RF Power
Understanding RF Power
Power is the most fundamental quantity in RF engineering. Every link budget starts with transmit power. Every receiver has a minimum required power (sensitivity). Every regulatory standard specifies maximum allowed power. Every PA is characterized by its output power capability. Mastering power calculations, conversions, and budgets is the first skill every RF engineer must develop.

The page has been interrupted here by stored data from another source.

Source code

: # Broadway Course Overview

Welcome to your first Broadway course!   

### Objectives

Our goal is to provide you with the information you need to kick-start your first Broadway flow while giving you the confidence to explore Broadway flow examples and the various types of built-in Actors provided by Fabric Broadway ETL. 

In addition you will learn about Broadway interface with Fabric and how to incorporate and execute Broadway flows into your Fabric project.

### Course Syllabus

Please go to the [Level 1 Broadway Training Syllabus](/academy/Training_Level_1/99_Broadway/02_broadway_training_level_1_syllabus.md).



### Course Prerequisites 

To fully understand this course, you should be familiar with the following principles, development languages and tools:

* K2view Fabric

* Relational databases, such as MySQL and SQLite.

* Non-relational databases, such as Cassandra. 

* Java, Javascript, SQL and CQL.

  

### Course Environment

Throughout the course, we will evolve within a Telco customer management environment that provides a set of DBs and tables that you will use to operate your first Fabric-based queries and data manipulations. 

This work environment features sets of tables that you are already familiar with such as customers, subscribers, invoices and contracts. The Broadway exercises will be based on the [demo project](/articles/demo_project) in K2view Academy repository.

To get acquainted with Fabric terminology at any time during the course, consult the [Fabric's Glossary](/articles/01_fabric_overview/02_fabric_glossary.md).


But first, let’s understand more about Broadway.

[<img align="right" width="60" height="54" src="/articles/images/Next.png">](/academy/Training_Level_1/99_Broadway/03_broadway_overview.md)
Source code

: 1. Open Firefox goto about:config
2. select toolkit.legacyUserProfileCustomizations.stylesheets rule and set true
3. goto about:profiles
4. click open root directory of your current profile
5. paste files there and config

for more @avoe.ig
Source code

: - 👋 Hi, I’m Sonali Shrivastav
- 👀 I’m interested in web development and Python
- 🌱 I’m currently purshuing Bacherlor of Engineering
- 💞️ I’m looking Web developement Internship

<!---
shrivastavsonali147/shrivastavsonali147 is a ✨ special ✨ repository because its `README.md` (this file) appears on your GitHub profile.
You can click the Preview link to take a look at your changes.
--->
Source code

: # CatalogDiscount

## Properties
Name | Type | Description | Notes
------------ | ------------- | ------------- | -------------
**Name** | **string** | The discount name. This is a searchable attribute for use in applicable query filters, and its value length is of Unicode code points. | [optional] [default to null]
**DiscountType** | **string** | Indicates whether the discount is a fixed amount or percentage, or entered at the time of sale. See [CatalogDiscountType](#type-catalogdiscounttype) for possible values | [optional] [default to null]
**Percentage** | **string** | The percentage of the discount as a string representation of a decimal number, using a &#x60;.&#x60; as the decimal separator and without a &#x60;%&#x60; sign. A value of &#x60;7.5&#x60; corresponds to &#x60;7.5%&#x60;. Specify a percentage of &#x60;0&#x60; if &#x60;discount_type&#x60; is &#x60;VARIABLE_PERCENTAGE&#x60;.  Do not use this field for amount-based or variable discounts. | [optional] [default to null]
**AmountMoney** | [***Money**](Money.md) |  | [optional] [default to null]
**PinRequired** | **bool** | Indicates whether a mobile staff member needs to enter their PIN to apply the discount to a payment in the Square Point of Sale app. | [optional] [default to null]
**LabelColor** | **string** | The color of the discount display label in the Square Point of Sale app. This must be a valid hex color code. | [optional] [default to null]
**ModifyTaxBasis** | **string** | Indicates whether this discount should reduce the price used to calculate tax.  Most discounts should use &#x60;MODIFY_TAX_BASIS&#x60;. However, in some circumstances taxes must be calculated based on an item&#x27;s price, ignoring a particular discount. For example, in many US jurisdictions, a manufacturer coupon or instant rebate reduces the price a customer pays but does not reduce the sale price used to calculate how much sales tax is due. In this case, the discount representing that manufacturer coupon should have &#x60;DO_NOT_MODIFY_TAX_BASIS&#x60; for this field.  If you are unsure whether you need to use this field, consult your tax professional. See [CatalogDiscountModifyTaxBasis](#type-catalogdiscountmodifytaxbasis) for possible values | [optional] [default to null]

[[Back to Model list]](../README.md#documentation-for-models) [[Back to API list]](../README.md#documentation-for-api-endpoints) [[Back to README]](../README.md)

The decibel system (dBm, dBW) transforms multiplicative relationships into additive ones, dramatically simplifying cascade calculations. Instead of multiplying a 0.001 W signal by a gain of 100, a loss of 0.5, another gain of 1000, and a loss of 0.1, you simply add: 0 dBm + 20 dB - 3 dB + 30 dB - 10 dB = +37 dBm. This is why RF engineers think in dB.
Power Equations
P(dBm) = 10 log10(PmW)
P(mW) = 10P(dBm)/10
dBm = dBW + 30
EIRP:
EIRP = PTX + Gant − Lcable (dB)
1 W + 15 dBi − 2 dB = 43 dBm
Free-space path loss:
FSPL = 20 log(4πdf/c) dB
= 32.4 + 20log(fMHz) + 20log(dkm)
2.4 GHz, 100 m: FSPL = 80 dB
Link margin:
M = PRX − Psensitivity (dB)
Target: 10-20 dB for fade margin
Common RF Power Levels
| dBm | Watts | Context | Example | Regulation |
|---|---|---|---|---|
| −90 | 1 pW | Sensitivity | GPS receiver | N/A |
| 0 | 1 mW | Reference | BLE transmit | FCC Part 15 |
| +23 | 200 mW | Handset TX | LTE UE max | 3GPP 36.101 |
| +43 | 20 W | Small cell | 5G NR micro | FCC Part 27 |
| +60 | 1 kW | Macro BTS | LTE eNB PA | Site-specific |
Frequently Asked Questions
dBm to watts?
P(dBm) = 10log(P_mW). 0 dBm = 1 mW. +10 = 10 mW. +20 = 100 mW. +30 = 1 W. +40 = 10 W. Negative: −30 = 1 μW, −60 = 1 nW, −90 = 1 pW. dBm = dBW + 30. Cascade: add gains/subtract losses in dB. Much simpler than linear multiplication.
What is EIRP?
EIRP = P_TX + G_ant − L_cable (dB). Power an isotropic antenna would need to match actual peak radiation. 1 W + 15 dBi − 2 dB = 43 dBm (20 W). Regulatory limits in EIRP. FCC WiFi 2.4 GHz: 36 dBm. 5G mmWave UE: 43 dBm with beamforming. ERP uses dipole reference (ERP = EIRP − 2.15 dB).
Power budget?
TX power → add PA gain → subtract cable/filter/switch losses → add TX antenna gain → subtract FSPL (32.4+20logf+20logd) → add RX antenna gain → subtract RX losses = received power. Compare to sensitivity (min power for target BER/SNR). Difference = link margin. Target 10-20 dB for fading/aging margin.